Vale la pena destacar que, por primera vez, alguien procedía conforme a esa
pretensión, porque, hasta ese instante, los razonamientos políticos habían
estado acompañados de religiosidad u otra moral cualquiera. Cabe precisar que,
si bien se aspiraba a emitir apreciaciones imparciales, esto no pudo cumplirse
a plenitud, irrumpiendo, al final del volumen, algunas líneas teñidas de
nacionalismo.
El
arte de gobernar que concibe Maquiavelo quiere a la historia como
maestra. Los veintiséis capítulos de su libro cuentan con alusiones al pasado
que, entre otros provechos, sirven para subrayar aciertos e identificar errores.

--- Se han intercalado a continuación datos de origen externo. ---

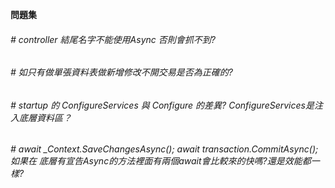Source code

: **問題集**
###### # controller 結尾名字不能使用Async 否則會抓不到?
###### # 如只有做單張資料表做新增修改不開交易是否為正確的?
###### # startup 的 ConfigureServices 與 Configure 的差異? ConfigureServices是注入底層資料區？
###### #  await _Context.SaveChangesAsync(); await transaction.CommitAsync();如果在           底層有宣告Async的方法裡面有兩個await會比較來的快嗎?還是效能都一樣?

De este modo, sus cavilaciones anhelan presentarse como el producto de un
análisis impersonal que estaría basado en esas observaciones. Conviene acentuar
que, durante varios años, ese razonador había trabajado en el ámbito de la
diplomacia. Tales vivencias le permitieron tomar conocimiento de costumbres y
prácticas políticas que, allende su fundamentación ideológica, mostraban el
camino hacia la eficacia. Sus estudios reforzaban los juicios que habían
generado aquellas contemplaciones, por lo cual estimaba tener la sapiencia
requerida para comprender las relaciones de poder. En su criterio, esto no
pasaba con regularidad, ya que muchos sujetos se limitaban a pregonar opiniones
falsas. Él estaba convencido de que la realidad no había sido entendida
correctamente; en consecuencia, era indispensable llevar a cabo esa labor, cuyo
interés nunca tuvo al vulgo como titular. Por supuesto, esta busca de pureza posibilitó
su exaltación en la teoría política.
Tal
como lo ha señalado Sheldon S. Wolin, desde la perspectiva del maquiavelismo,
los crímenes que son cometidos por actores políticos merecen el juicio de la
historia, pero nunca deben recibir una sentencia moral. Al respecto, puede
sostenerse que, aun cuando no se censura ningún tipo de atrocidad, es dable
advertir una valoración ética en cuanto al fin perseguido por el gobernante. No
se trata sólo de enseñar cómo es viable la conquista y conservación del poder;
ésta podría ser una explicación imparcial, realista, contraria a las condenas
éticas. En la obra comentada, lo que se hace es facilitar la consecución de un propósito
que debe considerarse bueno. Desde luego, ese cometido sería la unidad
italiana, puesto que, mientras permanecieran dispersas, sus regiones no podrían
enfrentar el poderío de los extranjeros. Éste es el valor que se juzga supremo;
por ende, quien lo acoja puede usar cualesquier medios para lograr su amparo. En
definitiva, nos situamos frente a otra piedra de toque consagrada por una
persona que ansía la grandeza del país donde nació.
La
inmortalidad que tiene un libro puede relacionarse con las ideas, sensaciones y
conductas allí expuestas. Si ello tiene un carácter universal, interesa a la
propia naturaleza del hombre. Ahora bien, como ésta no varía con los siglos, es
comprensible que las reflexiones elaboradas al respecto se mantengan vigentes. En el caso del título de Maquiavelo, las
disquisiciones sobre la traición, el desprecio, los aborrecimientos, al igual
que otros fenómenos, continúan siendo discutibles. Poco es lo esencial que, en
el campo tratado por nuestro consejero, ha variado durante todo este tiempo. Los
debates contemporáneos pueden reconocer en esos juicios una fuente que no
admite la terminación. Sea para impugnar o defender lo aseverado por el autor
florentino, las páginas que redactó se convierten en una provocación válida cuando
uno desea discurrir acerca de la política. Es cierto que la civilización ha
experimentado cambios desde su paso por el mundo; empero, las preguntas
esenciales no tienen aún una respuesta definitiva. Consiguientemente, se
justifica revisar el parecer del individuo que, marcado por los bríos
nacionalistas, acometió teorizar sobre las cuestiones de poder.